----- Data provided
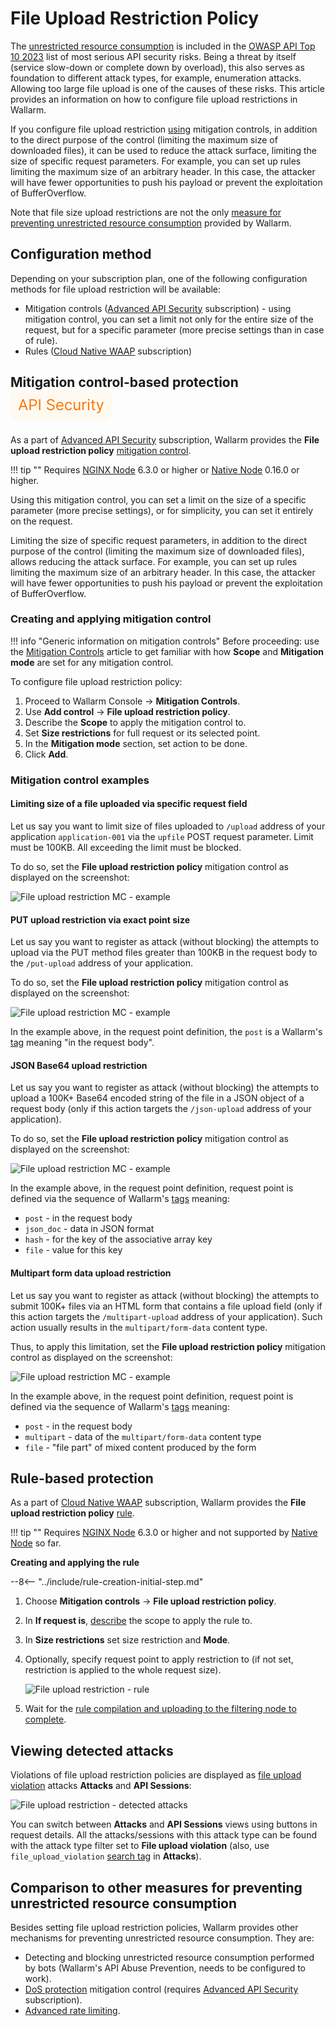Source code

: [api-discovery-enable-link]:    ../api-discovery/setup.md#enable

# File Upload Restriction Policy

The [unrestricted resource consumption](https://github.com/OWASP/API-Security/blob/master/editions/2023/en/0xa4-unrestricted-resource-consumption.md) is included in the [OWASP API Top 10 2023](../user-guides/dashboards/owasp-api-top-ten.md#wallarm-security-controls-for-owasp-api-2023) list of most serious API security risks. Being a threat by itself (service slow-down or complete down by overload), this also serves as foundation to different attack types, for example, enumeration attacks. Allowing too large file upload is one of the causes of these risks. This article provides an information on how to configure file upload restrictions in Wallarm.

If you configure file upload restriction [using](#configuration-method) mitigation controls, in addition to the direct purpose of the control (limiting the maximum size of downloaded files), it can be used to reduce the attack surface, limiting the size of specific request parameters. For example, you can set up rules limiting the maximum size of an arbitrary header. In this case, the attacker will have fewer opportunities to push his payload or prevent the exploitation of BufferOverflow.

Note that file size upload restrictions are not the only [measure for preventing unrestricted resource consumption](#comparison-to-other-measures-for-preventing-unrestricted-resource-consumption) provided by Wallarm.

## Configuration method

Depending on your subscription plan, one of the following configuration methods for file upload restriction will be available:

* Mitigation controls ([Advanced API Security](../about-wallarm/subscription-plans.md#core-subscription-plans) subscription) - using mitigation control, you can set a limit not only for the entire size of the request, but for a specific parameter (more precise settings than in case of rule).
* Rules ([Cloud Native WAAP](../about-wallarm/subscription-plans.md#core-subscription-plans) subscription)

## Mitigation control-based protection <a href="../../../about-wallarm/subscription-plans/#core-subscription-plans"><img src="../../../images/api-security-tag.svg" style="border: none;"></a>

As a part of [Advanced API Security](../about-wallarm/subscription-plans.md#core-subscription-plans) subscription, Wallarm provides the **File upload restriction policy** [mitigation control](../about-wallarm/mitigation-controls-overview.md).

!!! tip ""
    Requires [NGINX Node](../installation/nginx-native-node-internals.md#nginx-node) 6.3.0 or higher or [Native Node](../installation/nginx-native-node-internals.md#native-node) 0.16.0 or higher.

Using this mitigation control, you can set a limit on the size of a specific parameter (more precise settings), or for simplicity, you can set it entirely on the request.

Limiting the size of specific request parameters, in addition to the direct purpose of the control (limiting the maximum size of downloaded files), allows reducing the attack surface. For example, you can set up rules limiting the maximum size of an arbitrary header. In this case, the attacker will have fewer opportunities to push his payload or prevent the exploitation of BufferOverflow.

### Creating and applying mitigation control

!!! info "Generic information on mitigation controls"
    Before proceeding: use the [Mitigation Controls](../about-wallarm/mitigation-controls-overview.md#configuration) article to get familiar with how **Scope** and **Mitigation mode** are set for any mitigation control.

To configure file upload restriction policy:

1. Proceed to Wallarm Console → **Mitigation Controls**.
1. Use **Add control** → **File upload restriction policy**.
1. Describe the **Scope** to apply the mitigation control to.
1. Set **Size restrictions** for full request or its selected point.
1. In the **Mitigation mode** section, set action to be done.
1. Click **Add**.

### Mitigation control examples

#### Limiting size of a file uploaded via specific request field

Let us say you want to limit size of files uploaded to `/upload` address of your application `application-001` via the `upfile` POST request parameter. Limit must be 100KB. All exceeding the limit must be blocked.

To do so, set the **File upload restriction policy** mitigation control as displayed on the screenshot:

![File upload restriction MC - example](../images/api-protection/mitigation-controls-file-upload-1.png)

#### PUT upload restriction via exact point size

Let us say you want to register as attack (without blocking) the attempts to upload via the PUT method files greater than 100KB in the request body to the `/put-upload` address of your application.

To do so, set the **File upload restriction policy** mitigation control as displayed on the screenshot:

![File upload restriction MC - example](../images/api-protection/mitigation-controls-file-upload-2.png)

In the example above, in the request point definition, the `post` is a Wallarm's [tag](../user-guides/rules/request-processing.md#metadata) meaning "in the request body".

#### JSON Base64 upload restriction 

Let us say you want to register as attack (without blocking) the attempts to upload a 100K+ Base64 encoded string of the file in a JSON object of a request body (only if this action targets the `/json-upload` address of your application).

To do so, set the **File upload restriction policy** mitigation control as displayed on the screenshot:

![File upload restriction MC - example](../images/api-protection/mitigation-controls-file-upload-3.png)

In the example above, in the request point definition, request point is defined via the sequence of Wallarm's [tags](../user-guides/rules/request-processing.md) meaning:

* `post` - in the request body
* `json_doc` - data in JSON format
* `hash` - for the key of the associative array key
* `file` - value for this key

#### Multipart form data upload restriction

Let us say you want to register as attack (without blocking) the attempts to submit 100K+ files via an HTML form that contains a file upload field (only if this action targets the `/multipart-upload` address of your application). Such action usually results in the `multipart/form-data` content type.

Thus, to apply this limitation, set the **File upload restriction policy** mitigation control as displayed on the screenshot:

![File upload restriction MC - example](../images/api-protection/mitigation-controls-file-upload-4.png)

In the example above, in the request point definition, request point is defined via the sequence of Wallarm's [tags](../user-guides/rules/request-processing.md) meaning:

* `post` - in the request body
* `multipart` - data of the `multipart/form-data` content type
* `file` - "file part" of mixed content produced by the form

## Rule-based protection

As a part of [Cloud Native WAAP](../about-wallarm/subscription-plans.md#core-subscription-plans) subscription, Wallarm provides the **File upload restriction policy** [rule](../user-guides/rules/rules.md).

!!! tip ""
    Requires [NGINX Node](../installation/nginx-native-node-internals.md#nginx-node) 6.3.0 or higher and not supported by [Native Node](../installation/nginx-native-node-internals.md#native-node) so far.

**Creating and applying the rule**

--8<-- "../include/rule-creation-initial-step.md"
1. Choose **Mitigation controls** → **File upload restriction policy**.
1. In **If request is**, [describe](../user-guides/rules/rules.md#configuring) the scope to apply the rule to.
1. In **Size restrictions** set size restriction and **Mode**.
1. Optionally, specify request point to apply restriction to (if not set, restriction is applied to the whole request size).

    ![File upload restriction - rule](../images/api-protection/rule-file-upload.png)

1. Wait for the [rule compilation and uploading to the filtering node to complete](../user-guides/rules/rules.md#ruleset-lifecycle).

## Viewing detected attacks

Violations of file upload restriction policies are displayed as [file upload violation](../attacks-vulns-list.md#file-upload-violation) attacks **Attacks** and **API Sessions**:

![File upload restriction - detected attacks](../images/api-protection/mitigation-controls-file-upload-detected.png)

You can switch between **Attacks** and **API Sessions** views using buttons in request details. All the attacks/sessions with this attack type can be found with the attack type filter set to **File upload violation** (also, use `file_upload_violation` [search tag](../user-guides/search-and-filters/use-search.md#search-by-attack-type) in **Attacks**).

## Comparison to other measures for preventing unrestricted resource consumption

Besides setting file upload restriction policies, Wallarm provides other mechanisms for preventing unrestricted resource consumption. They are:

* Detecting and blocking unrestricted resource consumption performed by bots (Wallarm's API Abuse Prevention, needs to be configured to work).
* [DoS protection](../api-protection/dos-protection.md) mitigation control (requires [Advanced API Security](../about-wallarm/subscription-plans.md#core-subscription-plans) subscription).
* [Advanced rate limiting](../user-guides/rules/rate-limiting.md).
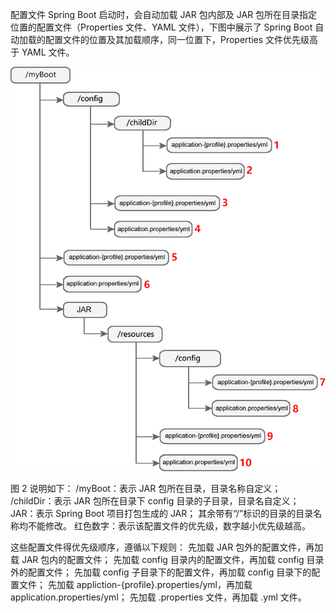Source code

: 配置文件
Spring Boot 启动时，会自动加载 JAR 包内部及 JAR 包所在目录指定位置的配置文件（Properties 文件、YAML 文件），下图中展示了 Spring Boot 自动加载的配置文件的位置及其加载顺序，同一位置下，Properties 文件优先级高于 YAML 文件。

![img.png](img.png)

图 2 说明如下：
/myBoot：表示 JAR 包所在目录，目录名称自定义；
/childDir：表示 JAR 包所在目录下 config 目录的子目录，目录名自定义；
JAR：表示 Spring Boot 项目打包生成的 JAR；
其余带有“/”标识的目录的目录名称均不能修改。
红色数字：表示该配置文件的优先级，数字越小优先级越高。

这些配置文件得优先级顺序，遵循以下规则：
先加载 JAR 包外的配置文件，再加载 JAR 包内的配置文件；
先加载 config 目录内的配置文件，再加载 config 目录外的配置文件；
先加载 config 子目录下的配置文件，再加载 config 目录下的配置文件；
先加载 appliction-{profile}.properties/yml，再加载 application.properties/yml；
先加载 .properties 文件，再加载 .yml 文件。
----------
Required action — If a line in the records contains the string "installation", copy it out.

Response —
    Requires [NGINX Node](../installation/nginx-native-node-internals.md#nginx-node) 6.3.0 or higher or [Native Node](../installation/nginx-native-node-internals.md#native-node) 0.16.0 or higher.
    Requires [NGINX Node](../installation/nginx-native-node-internals.md#nginx-node) 6.3.0 or higher and not supported by [Native Node](../installation/nginx-native-node-internals.md#native-node) so far.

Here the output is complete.